Evet gerçek oydu ki bir zamanlar tramvaylarla o İstanbul'un caddeleri sokakları arasında müthiş bir uyum güzelliği vardı.
Sokaklar arasında dolaşan sütçü dutçu hallaç nasıl günün vazgeçilmez manzaralarından ise o raylar üzerinde tek veya iki katlı bahçeli evlerin önünde tango yaparcasına dolaşan tramvaylar da öylesine vazgeçilmez birer parçasıydılar o günlerdeki İstanbul'umuzun.
Gökdelensiz henüz tuğlasını göğe yaslamamış tek katlı İstanbul'da duyulan "çan çan" sesleri bir hicazın yada nihavendin nağmelerini usta bir ud'tan alıp sokaklara döker tramvay'ın arşı ile elektrik tellerinin buluşmasında etrafa saçılan şarareler gecenin karanlığını siyahtan koparıp mor lacivert karışımı bir aydınlığa götürürdü yer yer.
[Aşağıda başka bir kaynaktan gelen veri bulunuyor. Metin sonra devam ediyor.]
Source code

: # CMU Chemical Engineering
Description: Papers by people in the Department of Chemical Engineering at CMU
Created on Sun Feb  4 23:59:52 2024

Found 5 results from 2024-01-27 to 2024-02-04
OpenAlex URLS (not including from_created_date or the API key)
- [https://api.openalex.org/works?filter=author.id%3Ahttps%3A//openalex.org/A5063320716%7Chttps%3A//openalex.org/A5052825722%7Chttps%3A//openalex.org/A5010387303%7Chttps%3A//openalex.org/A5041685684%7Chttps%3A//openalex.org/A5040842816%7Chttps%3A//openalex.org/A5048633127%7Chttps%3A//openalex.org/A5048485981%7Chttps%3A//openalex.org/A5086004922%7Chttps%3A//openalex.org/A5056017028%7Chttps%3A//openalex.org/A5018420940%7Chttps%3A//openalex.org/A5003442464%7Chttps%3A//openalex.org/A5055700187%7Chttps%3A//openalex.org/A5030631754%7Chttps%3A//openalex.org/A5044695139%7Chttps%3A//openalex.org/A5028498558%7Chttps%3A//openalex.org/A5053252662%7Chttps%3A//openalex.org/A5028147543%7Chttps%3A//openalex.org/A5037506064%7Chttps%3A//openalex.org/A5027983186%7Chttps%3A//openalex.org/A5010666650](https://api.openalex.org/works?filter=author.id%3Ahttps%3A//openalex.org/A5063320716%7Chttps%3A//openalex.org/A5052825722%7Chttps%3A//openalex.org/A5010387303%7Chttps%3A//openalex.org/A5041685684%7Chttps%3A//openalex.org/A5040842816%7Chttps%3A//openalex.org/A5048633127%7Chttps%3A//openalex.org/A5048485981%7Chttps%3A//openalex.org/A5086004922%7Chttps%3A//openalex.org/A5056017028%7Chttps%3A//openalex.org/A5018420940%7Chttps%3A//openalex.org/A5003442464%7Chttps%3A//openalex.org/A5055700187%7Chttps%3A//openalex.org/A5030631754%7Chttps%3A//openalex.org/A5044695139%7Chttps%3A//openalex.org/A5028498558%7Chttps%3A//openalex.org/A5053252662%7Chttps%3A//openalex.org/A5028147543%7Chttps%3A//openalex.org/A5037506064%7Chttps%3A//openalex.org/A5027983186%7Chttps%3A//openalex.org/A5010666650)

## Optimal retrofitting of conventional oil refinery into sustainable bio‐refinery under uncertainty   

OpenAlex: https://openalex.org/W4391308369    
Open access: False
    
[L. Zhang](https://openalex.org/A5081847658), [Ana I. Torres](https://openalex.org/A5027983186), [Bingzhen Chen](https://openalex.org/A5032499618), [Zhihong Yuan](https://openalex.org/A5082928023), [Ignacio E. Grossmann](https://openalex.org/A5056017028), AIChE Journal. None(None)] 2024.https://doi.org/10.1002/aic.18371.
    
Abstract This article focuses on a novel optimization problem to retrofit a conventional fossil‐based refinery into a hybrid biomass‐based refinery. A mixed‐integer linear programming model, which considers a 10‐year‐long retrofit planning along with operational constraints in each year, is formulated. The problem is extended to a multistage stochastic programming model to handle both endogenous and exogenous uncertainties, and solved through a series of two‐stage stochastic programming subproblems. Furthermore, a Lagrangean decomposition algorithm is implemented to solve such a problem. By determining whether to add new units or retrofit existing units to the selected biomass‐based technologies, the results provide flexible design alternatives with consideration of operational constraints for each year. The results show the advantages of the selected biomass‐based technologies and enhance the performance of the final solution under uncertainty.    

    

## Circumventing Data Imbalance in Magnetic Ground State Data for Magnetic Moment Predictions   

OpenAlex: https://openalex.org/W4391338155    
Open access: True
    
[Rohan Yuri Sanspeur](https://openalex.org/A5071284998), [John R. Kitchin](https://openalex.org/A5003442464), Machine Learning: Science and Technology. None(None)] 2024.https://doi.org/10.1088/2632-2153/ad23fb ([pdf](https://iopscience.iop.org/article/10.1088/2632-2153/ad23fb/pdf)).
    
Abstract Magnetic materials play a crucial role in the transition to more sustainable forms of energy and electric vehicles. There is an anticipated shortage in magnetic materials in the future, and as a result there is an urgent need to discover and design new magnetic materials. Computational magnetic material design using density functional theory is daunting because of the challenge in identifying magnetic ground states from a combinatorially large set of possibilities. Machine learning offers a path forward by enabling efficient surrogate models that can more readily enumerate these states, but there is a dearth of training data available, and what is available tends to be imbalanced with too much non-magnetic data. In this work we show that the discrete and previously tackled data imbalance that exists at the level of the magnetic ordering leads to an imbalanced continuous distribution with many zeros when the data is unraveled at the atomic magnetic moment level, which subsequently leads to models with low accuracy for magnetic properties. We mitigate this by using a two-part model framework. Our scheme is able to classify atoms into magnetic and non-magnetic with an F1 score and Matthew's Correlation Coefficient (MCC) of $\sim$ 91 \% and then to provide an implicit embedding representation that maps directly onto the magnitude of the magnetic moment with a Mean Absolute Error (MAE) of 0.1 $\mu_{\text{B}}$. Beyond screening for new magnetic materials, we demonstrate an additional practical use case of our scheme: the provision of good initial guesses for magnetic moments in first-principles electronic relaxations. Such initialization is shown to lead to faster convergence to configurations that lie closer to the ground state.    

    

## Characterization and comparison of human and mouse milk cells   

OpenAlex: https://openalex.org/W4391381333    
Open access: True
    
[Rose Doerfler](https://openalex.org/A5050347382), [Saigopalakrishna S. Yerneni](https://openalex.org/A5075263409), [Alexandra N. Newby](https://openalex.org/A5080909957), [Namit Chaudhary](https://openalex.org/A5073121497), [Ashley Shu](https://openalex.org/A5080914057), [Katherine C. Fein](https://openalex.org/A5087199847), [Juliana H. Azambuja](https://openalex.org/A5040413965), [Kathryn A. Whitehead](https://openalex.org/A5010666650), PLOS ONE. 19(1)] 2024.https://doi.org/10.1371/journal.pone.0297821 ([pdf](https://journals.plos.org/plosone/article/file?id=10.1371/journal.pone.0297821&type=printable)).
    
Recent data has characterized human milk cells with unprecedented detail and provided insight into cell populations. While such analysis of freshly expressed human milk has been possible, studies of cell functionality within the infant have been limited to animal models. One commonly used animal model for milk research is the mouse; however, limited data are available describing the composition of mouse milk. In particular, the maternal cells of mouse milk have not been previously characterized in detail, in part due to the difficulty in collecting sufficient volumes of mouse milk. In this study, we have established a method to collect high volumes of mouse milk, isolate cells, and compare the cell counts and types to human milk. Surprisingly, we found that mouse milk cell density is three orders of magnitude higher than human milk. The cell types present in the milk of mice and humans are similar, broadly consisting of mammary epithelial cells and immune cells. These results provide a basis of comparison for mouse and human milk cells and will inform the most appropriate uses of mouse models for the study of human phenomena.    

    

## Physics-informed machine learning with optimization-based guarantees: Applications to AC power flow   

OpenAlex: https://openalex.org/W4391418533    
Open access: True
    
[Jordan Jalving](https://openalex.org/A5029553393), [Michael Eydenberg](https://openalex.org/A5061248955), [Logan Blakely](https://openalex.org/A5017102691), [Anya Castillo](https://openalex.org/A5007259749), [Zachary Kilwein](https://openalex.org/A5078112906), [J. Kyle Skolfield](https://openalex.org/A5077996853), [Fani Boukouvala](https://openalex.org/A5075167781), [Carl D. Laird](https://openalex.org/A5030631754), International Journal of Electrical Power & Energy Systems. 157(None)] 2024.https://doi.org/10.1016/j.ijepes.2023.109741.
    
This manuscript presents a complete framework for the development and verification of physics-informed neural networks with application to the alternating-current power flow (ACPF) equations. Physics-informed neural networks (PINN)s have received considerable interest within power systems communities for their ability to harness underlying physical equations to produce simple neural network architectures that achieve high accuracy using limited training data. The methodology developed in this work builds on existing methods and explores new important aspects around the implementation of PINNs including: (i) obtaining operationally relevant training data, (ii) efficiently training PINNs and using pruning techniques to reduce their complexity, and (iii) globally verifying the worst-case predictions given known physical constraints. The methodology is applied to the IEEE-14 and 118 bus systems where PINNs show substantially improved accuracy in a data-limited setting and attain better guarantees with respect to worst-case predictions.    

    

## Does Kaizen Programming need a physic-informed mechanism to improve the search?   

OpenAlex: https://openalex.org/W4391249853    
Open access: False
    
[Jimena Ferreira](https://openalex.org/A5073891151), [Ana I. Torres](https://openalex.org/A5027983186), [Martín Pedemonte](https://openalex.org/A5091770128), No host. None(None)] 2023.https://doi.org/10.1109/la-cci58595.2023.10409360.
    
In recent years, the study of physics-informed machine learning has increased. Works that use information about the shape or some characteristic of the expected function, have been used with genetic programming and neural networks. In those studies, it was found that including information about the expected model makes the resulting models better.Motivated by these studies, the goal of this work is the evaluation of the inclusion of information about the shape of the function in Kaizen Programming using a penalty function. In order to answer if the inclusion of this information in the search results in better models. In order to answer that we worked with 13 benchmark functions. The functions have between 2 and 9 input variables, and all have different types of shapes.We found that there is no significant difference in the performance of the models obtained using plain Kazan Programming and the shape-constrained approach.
Bugün parke taşı döşeli İstanbul sokaklarında demir rayların izleri kalmadıysa da bazı yüreklerde bu izler hala duruyor.
Şimdilerde Taksim-Tünel arasında ikinci hayatını yaşayan tramvayları gören eski İstanbullular onlarla birlikte kaybolup giden simaları da özlemle anıyorlar "geçmiş zaman olur ki ......" diye mırıldanarak.